INSTRUCTIONS TO FOLLOW
Using the records below, please work out how many lines contain "Option"; answer with the number alone.
◇ ◇ ◇ ◇ ◇ ◇ ◇
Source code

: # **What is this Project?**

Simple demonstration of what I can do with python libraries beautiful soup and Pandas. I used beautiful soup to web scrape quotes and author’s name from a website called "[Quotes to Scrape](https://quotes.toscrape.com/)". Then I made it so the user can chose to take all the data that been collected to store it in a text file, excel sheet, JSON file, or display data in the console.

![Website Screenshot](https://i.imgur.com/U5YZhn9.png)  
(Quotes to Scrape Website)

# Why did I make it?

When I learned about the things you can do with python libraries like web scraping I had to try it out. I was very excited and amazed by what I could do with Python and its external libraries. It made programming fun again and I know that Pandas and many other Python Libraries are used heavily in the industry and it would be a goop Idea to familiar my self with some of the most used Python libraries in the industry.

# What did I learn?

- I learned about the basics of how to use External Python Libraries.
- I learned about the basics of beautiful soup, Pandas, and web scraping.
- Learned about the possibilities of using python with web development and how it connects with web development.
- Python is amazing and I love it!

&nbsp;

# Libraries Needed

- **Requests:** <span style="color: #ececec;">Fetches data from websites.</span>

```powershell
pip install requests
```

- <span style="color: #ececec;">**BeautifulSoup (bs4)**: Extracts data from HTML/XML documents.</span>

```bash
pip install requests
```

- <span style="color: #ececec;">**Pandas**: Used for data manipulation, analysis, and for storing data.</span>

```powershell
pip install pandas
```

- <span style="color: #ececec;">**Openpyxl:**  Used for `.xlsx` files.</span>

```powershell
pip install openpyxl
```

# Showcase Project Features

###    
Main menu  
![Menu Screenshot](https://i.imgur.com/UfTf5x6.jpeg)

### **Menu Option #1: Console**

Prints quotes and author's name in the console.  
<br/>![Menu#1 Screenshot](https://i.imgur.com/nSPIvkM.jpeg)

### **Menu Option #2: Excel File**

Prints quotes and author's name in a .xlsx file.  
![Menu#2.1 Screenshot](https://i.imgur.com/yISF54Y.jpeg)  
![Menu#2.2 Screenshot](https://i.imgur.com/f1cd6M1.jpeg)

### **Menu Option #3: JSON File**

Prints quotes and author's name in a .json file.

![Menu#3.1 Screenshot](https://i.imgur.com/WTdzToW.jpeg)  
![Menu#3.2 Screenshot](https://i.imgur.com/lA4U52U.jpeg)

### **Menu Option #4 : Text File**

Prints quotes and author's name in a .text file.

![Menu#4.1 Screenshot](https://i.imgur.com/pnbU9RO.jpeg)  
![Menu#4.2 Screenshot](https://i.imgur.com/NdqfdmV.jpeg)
◇ ◇ ◇ ◇ ◇ ◇ ◇
RESPONSE TO THIS TASK
4